TASK DIRECTIONS: Copy all lines in the data that contain the string "site".

··· SOURCE MATERIAL ···

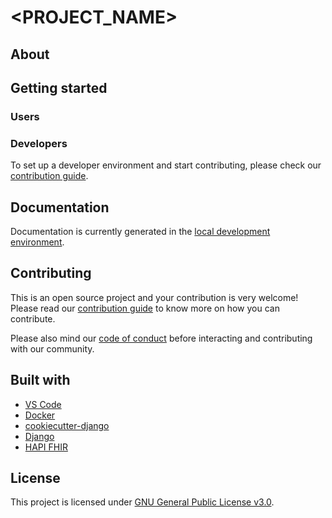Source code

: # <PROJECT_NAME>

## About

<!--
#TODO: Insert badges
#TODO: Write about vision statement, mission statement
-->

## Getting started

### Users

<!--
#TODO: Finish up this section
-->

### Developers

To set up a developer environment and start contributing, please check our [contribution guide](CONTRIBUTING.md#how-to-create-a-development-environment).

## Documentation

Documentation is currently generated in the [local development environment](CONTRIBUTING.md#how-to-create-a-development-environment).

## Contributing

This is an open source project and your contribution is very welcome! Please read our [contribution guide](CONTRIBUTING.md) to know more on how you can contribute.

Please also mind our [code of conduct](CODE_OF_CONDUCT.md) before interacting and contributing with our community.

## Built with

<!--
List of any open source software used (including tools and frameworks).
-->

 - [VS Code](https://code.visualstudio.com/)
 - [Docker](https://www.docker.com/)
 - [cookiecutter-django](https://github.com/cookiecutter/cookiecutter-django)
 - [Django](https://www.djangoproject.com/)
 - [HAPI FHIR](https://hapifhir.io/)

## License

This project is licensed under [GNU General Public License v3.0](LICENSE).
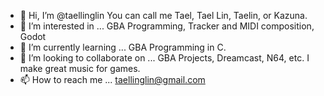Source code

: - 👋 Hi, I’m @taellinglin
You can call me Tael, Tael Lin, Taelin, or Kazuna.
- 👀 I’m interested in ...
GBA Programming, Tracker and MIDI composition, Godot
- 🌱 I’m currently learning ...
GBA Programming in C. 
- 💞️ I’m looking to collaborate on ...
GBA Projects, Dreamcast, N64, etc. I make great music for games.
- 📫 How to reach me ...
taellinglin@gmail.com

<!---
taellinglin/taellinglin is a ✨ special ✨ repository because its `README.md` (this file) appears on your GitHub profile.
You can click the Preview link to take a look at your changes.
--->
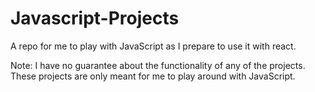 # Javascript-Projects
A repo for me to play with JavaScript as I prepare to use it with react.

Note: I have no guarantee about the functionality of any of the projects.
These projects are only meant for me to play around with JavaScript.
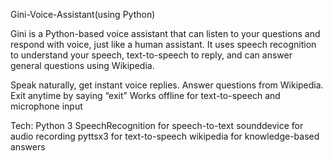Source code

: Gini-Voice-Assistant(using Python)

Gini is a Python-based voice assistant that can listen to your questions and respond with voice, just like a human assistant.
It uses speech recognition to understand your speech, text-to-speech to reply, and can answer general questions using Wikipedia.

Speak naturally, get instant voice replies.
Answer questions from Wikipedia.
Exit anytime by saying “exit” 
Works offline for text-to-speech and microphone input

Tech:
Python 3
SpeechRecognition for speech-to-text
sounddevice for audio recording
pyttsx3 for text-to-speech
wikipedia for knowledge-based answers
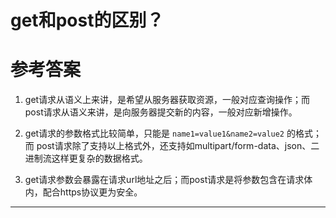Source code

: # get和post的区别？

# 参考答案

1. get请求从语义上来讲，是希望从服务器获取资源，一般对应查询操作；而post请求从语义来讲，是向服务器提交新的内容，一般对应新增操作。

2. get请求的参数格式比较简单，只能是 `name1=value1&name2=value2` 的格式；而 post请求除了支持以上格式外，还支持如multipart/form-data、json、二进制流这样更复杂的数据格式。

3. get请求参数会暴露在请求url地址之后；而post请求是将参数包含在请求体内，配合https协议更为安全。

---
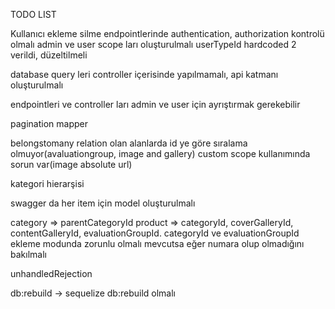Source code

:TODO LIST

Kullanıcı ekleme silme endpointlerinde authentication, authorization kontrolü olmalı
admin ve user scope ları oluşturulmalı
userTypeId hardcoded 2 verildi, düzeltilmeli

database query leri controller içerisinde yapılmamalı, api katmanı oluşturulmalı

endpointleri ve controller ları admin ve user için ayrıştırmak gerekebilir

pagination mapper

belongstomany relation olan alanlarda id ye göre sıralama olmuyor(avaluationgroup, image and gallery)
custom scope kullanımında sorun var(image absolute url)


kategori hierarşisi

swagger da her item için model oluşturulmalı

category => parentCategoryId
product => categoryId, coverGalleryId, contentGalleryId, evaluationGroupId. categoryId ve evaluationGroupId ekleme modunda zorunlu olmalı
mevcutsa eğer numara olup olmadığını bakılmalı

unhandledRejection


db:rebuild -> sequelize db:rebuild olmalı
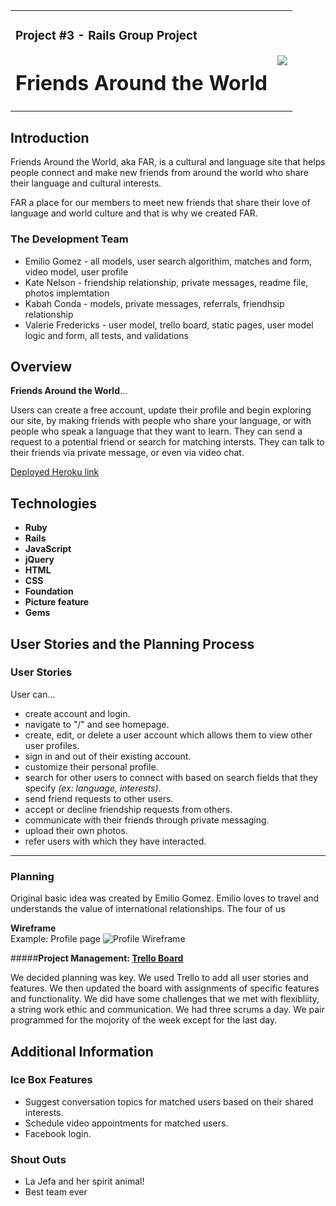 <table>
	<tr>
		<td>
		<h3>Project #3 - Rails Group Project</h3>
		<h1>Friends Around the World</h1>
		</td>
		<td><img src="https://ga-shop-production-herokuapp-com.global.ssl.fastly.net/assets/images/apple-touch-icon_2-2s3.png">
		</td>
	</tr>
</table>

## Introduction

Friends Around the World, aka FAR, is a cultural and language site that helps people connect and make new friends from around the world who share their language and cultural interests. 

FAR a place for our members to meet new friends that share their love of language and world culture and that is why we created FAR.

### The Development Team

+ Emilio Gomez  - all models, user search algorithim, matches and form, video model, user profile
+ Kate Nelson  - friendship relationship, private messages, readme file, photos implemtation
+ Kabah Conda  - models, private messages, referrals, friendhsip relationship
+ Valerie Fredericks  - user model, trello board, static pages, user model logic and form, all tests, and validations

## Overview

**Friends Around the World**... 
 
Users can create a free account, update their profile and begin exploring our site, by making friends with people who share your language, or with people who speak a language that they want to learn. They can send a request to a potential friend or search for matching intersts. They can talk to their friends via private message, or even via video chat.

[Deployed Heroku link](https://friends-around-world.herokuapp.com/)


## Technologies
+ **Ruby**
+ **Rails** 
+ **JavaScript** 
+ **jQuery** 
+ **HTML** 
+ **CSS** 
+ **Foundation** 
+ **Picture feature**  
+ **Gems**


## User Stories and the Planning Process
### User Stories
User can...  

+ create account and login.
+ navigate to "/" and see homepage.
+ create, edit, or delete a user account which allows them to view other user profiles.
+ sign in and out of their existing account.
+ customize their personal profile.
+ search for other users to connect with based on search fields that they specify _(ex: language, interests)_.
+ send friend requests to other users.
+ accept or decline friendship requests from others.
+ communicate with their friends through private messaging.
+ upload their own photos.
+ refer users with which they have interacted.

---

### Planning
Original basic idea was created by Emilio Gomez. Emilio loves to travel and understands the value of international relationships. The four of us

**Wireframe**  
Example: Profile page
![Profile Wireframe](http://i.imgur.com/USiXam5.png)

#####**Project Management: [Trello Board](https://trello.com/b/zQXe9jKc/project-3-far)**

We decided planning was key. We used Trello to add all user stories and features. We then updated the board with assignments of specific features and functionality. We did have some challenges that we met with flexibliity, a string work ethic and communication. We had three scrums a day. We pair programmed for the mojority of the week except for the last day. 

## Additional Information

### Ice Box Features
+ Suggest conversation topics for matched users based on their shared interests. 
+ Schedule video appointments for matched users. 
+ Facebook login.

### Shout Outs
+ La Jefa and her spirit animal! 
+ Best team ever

···

TASK SOLUTION:
Friends Around the World, aka FAR, is a cultural and language site that helps people connect and make new friends from around the world who share their language and cultural interests. 
Users can create a free account, update their profile and begin exploring our site, by making friends with people who share your language, or with people who speak a language that they want to learn. They can send a request to a potential friend or search for matching intersts. They can talk to their friends via private message, or even via video chat.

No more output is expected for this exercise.